--- START ---
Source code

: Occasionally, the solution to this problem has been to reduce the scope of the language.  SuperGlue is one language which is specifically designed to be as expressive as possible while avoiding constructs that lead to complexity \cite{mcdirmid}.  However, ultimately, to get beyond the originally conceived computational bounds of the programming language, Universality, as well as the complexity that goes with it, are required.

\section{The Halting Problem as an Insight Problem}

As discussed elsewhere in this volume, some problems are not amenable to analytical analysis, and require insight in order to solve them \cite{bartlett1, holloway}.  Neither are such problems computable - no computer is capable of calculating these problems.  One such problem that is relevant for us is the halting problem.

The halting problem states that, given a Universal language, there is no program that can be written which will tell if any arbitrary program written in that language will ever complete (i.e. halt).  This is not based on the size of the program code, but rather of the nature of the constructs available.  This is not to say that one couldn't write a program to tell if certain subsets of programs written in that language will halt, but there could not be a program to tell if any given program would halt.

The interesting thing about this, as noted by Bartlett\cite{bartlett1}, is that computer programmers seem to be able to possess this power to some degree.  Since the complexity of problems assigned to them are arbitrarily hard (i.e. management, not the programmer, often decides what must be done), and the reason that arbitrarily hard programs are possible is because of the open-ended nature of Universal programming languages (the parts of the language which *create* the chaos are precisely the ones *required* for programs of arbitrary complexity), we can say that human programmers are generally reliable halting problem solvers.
--- END ---
Work through the records above and count the lines that hold the string "code". Please give only that figure.

2